Grazie a Lorenzo Visconti, protagonista controverso e schietto, conosciamo una delle facce meno note della gran Milàn.  Sei solito andare sui luoghi che descrivi?
PR: «Sì, ogni luogo che racconto lo visito di persona. Cerco di coglierne i dettagli salienti per poi raccontarlo sulla carta in modo efficace».

Parlami di Drago, ma non superare le venti parole!
PR: «Un ex poliziotto, fumino, pronto a prenderti a pugno per nulla ma in fondo dal cuore buono».

Se Lorenzo Visconti fosse una persona vera, cosa fareste assieme?
PR: «Gli offrirei un Fernet e lui ringrazierebbe con un gesto del capo».

Il 25 luglio tornerai con Le piume del Drago: qualche anticipazione in esclusiva?
PR: «Sarà una storia molto più intricata e complessa ma anche più avventurosa dove ritroveremo, oltre al Drago, anche Jamel e Barillà che stavolta rivestirà un ruolo da coprotagonista».

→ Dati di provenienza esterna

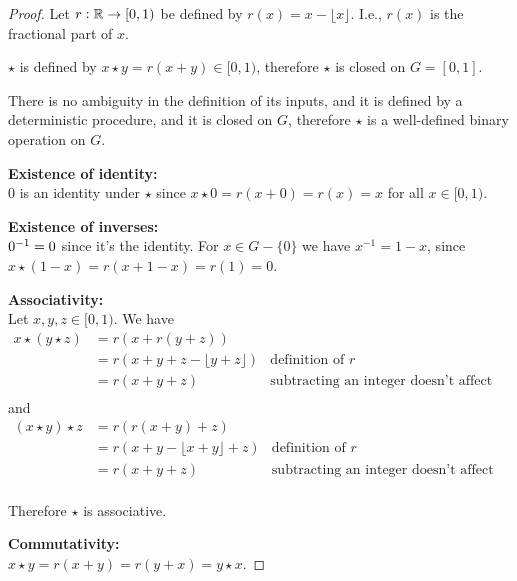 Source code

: \begin{proof}
  Let $r: \mathbb{R} \to [0, 1)$ be defined by $r(x) = x - \lfloor x \rfloor$. I.e., $r(x)$ is the fractional part of $x$.

  $\star$ is defined by $x \star y = r(x + y) \in [0, 1)$, therefore $\star$ is closed on $G = [0, 1]$.

  There is no ambiguity in the definition of its inputs, and it is defined by a deterministic
  procedure, and it is closed on $G$, therefore $\star$ is a well-defined binary operation on $G$.

  {\bf Existence of identity:}\\
  $0$ is an identity under $\star$ since $x \star 0 = r(x + 0) = r(x) = x$ for all $x \in [0, 1)$.

  {\bf Existence of inverses:}\\
  $0^{-1} = 0$ since it's the identity.
  For $x \in G - \{0\}$ we have $x^{-1} = 1 - x$, since $x \star (1 - x) = r(x + 1 - x) = r(1) = 0$.

  {\bf Associativity:}\\
  Let $x, y, z \in [0, 1)$. We have
  \begin{align*}
    x \star (y \star z)
    &= r(x + r(y + z)) \\
    &= r(x + y + z - \lfloor y + z \rfloor) &\text{definition of $r$}\\
    &= r(x + y + z)                         &\text{subtracting an integer doesn't affect fractional part}\\
  \end{align*}
  and
\begin{align*}
  (x \star y) \star z
  &= r(r(x + y) + z) \\
  &= r(x + y - \lfloor x + y \rfloor + z)    &\text{definition of $r$}\\
  &= r(x + y + z)                            &\text{subtracting an integer doesn't affect fractional part}\\
\end{align*}

Therefore $\star$ is associative.

  {\bf Commutativity:}\\
  $x \star y = r(x + y) = r(y + x) = y \star x$.
\end{proof}

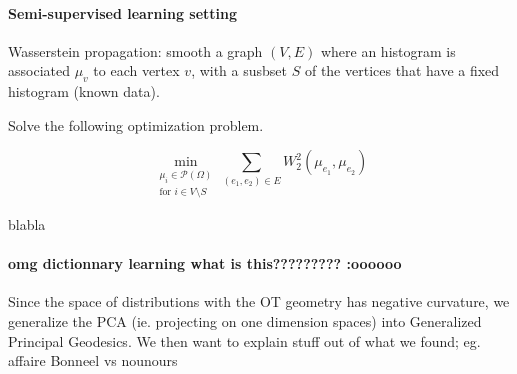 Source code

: 
\paragraph{Semi-supervised learning setting}

Wasserstein propagation: smooth a graph $(V,E)$ where an histogram is associated
$\mu_v$ to each vertex $v$, with a susbset $S$ of the vertices that have a
fixed histogram (known data).

Solve the following optimization problem.

$$
    \underset{\substack{\mu_i \in \mathcal{P}\left(\Omega\right) \\ \text{for }i \in V\setminus S}}\min \sum_{(e_1, e_2) \in E} W_2^2\left(\mu_{e_1}, \mu_{e_2}\right)
$$

blabla

\paragraph{omg dictionnary learning what is this????????? :oooooo}


Since the space of distributions with the OT geometry has negative curvature,
we generalize the PCA (ie. projecting on one dimension spaces) into Generalized
Principal Geodesics. We then want to explain stuff out of what we found;
eg. affaire Bonneel vs nounours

Mi è  capitato – anche in occasione di Tempo di Libri – notare quanta confusione ci sia nei lettori (per non parlare dei professionisti del settore!) riguardo alla realtà editoriale di Amazon Publishing, spesso scambiata con la piattaforma Kindle Direct Publishing utilizzata dagli autori indi. Cosa ne pensi di una tale disinformazione? E del self-publishing?
PR: «Ogni novità – e Amazon Publishing lo è visto che è in Italia da poco tempo – ha bisogno di un periodo di tempo più o meno lungo per essere compresa appieno. Il pubblico fatica ancora a capire che sia un editore diverso da KDP ma noto segnali incoraggianti. Fra qualche mese penso che nessuno avrà più dubbi. Quanto al self-publishing lo trovo uno strumento efficace per gli esordienti che vogliono confrontarsi con i lettori. Non un punto d’arrivo ma un buon trampolino di lancio per farsi notare».

Ti ringrazio per la tua disponibilità. A presto con Le piume del Drago.